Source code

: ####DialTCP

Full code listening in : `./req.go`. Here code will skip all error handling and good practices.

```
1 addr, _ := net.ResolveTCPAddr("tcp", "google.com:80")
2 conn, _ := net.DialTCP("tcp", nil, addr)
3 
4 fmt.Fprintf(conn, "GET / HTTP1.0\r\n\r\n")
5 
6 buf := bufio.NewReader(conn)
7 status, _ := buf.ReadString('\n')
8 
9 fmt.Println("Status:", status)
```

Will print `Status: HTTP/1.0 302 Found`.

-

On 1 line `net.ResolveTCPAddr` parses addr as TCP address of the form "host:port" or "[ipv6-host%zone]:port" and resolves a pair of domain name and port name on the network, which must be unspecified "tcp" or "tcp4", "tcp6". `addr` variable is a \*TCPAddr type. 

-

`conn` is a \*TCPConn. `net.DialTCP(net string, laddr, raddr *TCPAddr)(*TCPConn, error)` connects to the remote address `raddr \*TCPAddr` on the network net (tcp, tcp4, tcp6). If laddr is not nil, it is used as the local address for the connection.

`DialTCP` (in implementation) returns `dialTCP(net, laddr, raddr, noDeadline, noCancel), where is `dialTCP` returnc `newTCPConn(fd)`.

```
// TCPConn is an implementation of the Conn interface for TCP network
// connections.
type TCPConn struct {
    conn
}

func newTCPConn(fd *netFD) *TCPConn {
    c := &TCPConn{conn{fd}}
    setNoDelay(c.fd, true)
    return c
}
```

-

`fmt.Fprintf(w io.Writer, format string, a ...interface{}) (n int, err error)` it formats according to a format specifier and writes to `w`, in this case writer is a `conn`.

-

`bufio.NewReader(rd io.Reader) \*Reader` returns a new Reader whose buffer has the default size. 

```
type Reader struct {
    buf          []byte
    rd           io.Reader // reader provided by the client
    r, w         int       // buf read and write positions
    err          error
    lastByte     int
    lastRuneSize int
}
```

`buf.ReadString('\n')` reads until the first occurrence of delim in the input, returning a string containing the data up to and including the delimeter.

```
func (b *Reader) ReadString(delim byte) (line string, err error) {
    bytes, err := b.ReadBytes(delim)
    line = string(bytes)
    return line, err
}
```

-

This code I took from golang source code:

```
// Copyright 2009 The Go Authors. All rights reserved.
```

------------------------------------------------------------

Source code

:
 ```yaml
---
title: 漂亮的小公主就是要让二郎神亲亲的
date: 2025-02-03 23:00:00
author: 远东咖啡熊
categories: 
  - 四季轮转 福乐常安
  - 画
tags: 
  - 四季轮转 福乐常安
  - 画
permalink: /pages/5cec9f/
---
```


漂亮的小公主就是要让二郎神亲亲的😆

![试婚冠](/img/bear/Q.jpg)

------------------------------------------------------------

#### Problem description
Single out each line of the records above with the string "newTCPConn" in it, and copy it.

#### Problem solution
`DialTCP` (in implementation) returns `dialTCP(net, laddr, raddr, noDeadline, noCancel), where is `dialTCP` returnc `newTCPConn(fd)`.
func newTCPConn(fd *netFD) *TCPConn {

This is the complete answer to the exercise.